## EXERCISE AIM
Search the lines of the records for the word "begin", and copy every line that has it.

Saved data entries:
::::

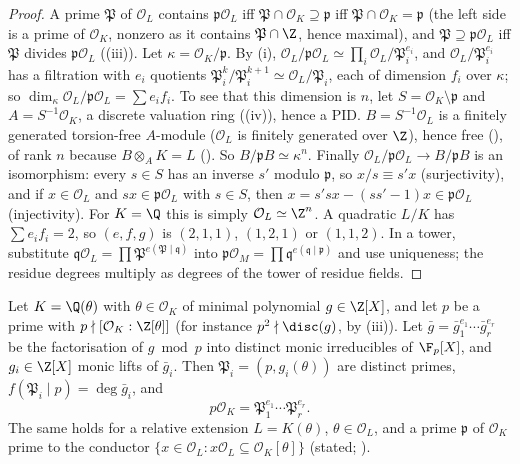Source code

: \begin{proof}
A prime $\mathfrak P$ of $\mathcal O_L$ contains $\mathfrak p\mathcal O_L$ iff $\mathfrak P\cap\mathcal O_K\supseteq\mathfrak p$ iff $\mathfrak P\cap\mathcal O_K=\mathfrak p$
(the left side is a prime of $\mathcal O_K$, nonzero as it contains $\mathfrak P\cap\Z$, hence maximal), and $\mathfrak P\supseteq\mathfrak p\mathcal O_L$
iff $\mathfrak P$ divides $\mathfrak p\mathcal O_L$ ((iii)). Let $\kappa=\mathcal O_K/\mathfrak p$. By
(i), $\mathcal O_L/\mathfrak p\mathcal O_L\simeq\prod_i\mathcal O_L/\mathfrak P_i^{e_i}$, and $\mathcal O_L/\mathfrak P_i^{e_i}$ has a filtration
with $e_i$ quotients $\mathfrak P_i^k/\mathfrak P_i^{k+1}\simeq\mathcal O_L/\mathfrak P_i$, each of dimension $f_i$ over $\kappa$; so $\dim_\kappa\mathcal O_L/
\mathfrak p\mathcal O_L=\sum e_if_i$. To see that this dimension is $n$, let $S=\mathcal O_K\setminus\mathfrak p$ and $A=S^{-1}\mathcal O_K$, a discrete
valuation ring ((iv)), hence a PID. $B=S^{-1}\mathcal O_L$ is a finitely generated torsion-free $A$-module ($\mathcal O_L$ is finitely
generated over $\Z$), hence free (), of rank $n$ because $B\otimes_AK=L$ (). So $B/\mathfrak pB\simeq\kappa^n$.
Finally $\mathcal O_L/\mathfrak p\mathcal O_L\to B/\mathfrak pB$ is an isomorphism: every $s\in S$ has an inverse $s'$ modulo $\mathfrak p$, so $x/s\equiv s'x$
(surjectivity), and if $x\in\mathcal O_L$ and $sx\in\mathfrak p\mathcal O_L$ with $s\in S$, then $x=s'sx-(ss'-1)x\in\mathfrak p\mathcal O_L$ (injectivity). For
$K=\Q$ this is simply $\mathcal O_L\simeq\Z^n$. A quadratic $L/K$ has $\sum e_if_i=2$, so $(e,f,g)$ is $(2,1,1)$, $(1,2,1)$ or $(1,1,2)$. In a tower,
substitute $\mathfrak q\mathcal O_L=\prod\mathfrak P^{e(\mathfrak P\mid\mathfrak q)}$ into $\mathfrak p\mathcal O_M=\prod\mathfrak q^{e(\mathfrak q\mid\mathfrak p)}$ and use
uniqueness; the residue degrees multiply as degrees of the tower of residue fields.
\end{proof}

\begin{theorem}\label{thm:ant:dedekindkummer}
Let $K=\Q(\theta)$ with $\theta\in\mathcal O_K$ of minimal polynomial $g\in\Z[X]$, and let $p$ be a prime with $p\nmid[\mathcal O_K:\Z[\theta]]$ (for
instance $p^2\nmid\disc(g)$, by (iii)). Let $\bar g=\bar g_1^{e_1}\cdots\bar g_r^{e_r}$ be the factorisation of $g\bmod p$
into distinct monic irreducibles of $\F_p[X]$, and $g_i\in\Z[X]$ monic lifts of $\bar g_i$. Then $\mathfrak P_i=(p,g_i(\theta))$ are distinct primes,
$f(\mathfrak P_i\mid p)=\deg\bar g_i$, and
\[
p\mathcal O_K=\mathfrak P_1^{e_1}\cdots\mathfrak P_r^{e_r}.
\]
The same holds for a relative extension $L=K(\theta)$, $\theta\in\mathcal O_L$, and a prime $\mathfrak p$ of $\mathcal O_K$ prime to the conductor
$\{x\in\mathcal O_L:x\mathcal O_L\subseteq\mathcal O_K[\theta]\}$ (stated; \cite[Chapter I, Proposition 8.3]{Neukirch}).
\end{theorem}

::::

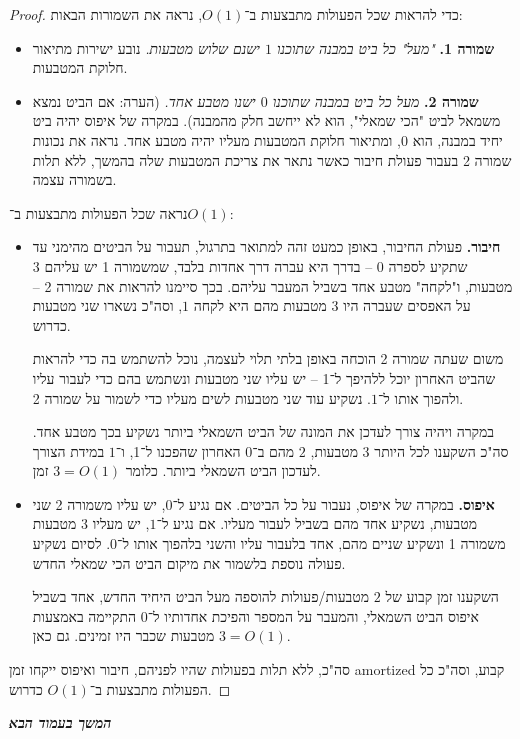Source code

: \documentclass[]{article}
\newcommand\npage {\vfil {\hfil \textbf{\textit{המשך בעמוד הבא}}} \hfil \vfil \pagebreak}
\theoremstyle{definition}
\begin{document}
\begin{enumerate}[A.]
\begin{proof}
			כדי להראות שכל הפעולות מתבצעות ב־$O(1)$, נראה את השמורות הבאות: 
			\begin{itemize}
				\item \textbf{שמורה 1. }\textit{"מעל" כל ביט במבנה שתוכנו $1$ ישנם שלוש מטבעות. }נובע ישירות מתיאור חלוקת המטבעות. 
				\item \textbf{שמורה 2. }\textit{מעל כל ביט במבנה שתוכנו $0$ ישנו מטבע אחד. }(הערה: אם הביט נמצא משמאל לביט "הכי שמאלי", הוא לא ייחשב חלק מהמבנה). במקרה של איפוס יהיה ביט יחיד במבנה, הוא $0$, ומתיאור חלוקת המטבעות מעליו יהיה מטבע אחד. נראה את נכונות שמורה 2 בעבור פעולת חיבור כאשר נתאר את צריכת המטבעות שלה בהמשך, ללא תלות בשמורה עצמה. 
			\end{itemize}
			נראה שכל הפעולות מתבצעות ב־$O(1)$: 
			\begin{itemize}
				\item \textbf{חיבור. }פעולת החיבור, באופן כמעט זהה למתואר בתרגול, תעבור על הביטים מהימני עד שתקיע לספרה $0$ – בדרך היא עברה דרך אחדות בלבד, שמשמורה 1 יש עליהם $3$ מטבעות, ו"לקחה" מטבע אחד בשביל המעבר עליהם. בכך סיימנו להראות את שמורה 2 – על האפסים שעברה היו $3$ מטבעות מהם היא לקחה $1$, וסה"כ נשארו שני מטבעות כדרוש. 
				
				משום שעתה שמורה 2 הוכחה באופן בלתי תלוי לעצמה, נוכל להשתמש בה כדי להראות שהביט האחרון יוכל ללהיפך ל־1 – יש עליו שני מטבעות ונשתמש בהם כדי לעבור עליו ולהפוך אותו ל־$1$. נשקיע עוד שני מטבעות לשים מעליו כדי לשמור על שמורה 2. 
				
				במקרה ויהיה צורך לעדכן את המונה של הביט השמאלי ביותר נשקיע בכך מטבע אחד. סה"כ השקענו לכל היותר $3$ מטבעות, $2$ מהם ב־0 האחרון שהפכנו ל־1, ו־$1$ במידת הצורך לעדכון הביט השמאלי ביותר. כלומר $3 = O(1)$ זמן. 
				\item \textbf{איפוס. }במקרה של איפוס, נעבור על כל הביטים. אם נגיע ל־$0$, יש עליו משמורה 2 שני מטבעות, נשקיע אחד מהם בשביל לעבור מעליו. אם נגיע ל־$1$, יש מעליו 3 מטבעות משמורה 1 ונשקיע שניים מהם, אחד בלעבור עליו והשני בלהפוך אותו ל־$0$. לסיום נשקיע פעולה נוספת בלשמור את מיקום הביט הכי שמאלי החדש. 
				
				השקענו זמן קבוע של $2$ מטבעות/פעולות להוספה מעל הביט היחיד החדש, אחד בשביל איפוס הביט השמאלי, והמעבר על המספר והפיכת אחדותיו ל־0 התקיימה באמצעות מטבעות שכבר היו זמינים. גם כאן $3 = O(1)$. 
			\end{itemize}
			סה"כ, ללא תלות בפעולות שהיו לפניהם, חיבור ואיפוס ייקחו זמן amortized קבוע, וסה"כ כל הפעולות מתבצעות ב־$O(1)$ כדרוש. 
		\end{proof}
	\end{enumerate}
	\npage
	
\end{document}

::::

## OUTPUT
: \begin{proof}
\begin{theorem}\label{thm:ant:dedekindkummer}
\begin{document}
\begin{enumerate}[A.]
\begin{proof}
			\begin{itemize}
			\begin{itemize}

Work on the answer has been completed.